▶ Task prompt: Scan the material for the word "сервера", then return every line where it appears.
⟨
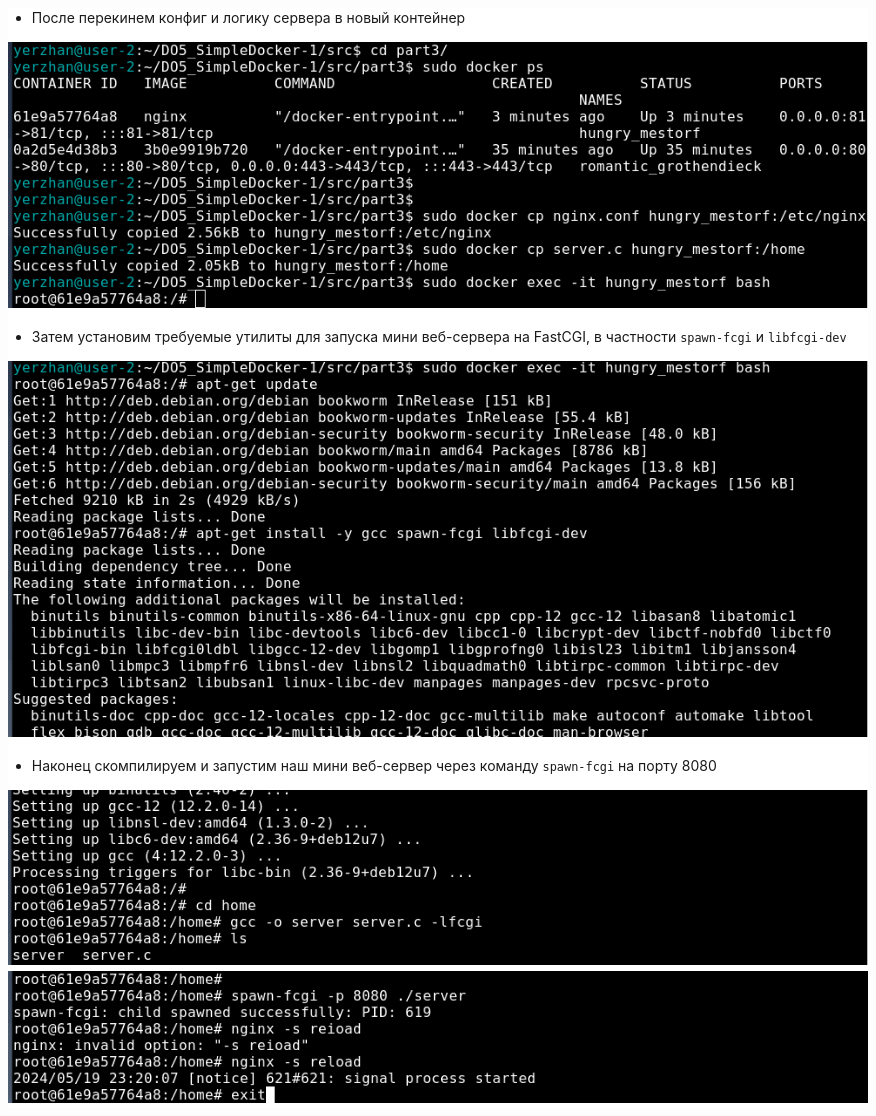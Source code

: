 * После перекинем конфиг и логику сервера в новый контейнер 

![image](./img/part3-04.png)

* Затем установим требуемые утилиты для запуска мини веб-сервера на FastCGI, в частности `spawn-fcgi` и `libfcgi-dev` 

![image](./img/part3-05.png)

* Наконец скомпилируем и запустим наш мини веб-сервер через команду `spawn-fcgi` на порту 8080 

![image](./img/part3-06.png)
![image](./img/part3-07.png)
⟩
▶ Problem solution:
: * После перекинем конфиг и логику сервера в новый контейнер 
* Затем установим требуемые утилиты для запуска мини веб-сервера на FastCGI, в частности `spawn-fcgi` и `libfcgi-dev` 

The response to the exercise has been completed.